Data for review START

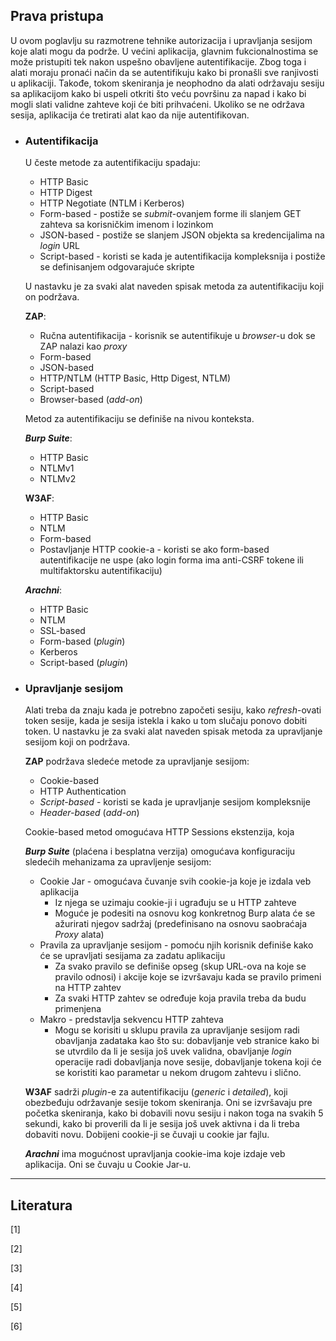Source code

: ## Prava pristupa

U ovom poglavlju su razmotrene tehnike autorizacija i upravljanja sesijom koje alati mogu da podrže. U većini aplikacija, glavnim fukcionalnostima se može pristupiti tek nakon uspešno obavljene autentifikacije. Zbog toga i alati moraju pronaći način da se autentifikuju kako bi pronašli sve ranjivosti u aplikaciji. Takođe, tokom skeniranja je neophodno da alati održavaju sesiju sa aplikacijom kako bi uspeli otkriti što veću površinu za napad i kako bi mogli slati validne zahteve koji će biti prihvaćeni. Ukoliko se ne održava sesija, aplikacija će tretirati alat kao da nije autentifikovan.

- ### Autentifikacija

    U česte metode za autentifikaciju spadaju:
    
    - HTTP Basic
    - HTTP Digest
    - HTTP Negotiate (NTLM i Kerberos)
    - Form-based - postiže se *submit*-ovanjem forme ili slanjem GET zahteva sa korisničkim imenom i lozinkom
    - JSON-based - postiže se slanjem JSON objekta sa kredencijalima na *login* URL
    - Script-based - koristi se kada je autentifikacija kompleksnija i postiže se definisanjem odgovarajuće skripte 

    U nastavku je za svaki alat naveden spisak metoda za autentifikaciju koji on podržava.
    
    **ZAP**: 
    - Ručna autentifikacija - korisnik se autentifikuje u *browser*-u dok se ZAP nalazi kao *proxy*
    - Form-based
    - JSON-based
    - HTTP/NTLM (HTTP Basic, Http Digest, NTLM)
    - Script-based
    - Browser-based (*add-on*)

    Metod za autentifikaciju se definiše na nivou konteksta.

    ***Burp Suite***: 
    - HTTP Basic
    - NTLMv1
    - NTLMv2

    **W3AF**: 
    - HTTP Basic
    - NTLM
    - Form-based
    - Postavljanje HTTP cookie-a - koristi se ako form-based autentifikacije ne uspe (ako login forma ima anti-CSRF tokene ili multifaktorsku autentifikaciju)

    ***Arachni***: 
    - HTTP Basic
    - NTLM
    - SSL-based
    - Form-based (*plugin*)
    - Kerberos
    - Script-based (*plugin*)

- ### Upravljanje sesijom

    Alati treba da znaju kada je potrebno započeti sesiju, kako *refresh*-ovati token sesije, kada je sesija istekla i kako u tom slučaju ponovo dobiti token.
    U nastavku je za svaki alat naveden spisak metoda za upravljanje sesijom koji on podržava.
    
    **ZAP** podržava sledeće metode za upravljanje sesijom:
    - Cookie-based
    - HTTP Authentication
    - *Script-based* - koristi se kada je upravljanje sesijom kompleksnije
    - *Header-based* (*add-on*)

    Cookie-based metod omogućava HTTP Sessions ekstenzija, koja 

    ***Burp Suite*** (plaćena i besplatna verzija) omogućava konfiguraciju sledećih mehanizama za upravljenje sesijom:

    - Cookie Jar - omogućava čuvanje svih cookie-ja koje je izdala veb aplikacija
      - Iz njega se uzimaju cookie-ji i ugrađuju se u HTTP zahteve
      - Moguće je podesiti na osnovu kog konkretnog Burp alata će se ažurirati njegov sadržaj (predefinisano na osnovu saobraćaja *Proxy* alata)
    - Pravila za upravljanje sesijom - pomoću njih korisnik definiše kako će se upravljati sesijama za zadatu aplikaciju
      - Za svako pravilo se definiše opseg (skup URL-ova na koje se pravilo odnosi) i akcije koje se izvršavaju kada se pravilo primeni na HTTP zahtev
      - Za svaki HTTP zahtev se određuje koja pravila treba da budu primenjena
    - Makro - predstavlja sekvencu HTTP zahteva
      - Mogu se korisiti u sklupu pravila za upravljanje sesijom radi obavljanja zadataka kao što su: dobavljanje veb stranice kako bi se utvrdilo da li je sesija još uvek validna, obavljanje *login* operacije radi dobavljanja nove sesije, dobavljanje tokena koji će se koristiti kao parametar u nekom drugom zahtevu i slično. 
    

    **W3AF** sadrži *plugin*-e za autentifikaciju (*generic* i *detailed*), koji obezbeđuju održavanje sesije tokom skeniranja. Oni se izvršavaju pre početka skeniranja, kako bi dobavili novu sesiju i nakon toga na svakih 5 sekundi, kako bi proverili da li je sesija još uvek aktivna i da li treba dobaviti novu. Dobijeni cookie-ji se čuvaji u cookie jar fajlu. 

    ***Arachni*** ima mogućnost upravljanja cookie-ima koje izdaje veb aplikacija. Oni se čuvaju u Cookie Jar-u.


----
## Literatura

[1]

[2]

[3]

[4]

[5]

[6]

Data for review END

- [Exercise requirements]
Which lines above include the string "zahteva"? Show them.

- [Output for this task]
    - Form-based - postiže se *submit*-ovanjem forme ili slanjem GET zahteva sa korisničkim imenom i lozinkom
    - Makro - predstavlja sekvencu HTTP zahteva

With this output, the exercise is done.